Work request: Return each line in the records below that includes "active".

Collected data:
= = = =
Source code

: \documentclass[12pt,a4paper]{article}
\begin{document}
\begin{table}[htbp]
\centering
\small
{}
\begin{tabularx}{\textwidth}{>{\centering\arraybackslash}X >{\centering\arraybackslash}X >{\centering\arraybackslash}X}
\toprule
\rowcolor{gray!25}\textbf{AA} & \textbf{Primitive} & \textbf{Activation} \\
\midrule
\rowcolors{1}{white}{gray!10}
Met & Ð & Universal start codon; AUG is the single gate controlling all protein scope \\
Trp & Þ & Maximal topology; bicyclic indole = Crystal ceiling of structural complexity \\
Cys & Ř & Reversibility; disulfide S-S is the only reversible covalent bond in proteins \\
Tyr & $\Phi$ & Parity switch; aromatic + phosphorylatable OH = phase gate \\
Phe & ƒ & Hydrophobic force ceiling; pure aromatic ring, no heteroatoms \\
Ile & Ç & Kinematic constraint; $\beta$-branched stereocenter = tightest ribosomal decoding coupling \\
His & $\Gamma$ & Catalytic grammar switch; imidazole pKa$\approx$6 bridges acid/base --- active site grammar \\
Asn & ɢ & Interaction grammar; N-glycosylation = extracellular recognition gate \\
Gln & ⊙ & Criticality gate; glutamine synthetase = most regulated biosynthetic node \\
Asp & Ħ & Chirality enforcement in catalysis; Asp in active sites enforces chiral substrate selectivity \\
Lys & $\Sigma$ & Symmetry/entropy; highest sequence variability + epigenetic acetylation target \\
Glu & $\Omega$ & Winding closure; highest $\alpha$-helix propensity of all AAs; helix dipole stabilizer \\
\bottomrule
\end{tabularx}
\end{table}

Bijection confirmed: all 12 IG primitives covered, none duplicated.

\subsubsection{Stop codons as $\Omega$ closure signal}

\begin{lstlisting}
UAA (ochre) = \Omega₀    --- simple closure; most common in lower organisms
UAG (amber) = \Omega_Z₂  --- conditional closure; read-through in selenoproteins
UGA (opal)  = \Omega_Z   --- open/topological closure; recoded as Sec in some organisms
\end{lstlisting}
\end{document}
= = = =
Reply:
His & $\Gamma$ & Catalytic grammar switch; imidazole pKa$\approx$6 bridges acid/base --- active site grammar \\
Asp & Ħ & Chirality enforcement in catalysis; Asp in active sites enforces chiral substrate selectivity \\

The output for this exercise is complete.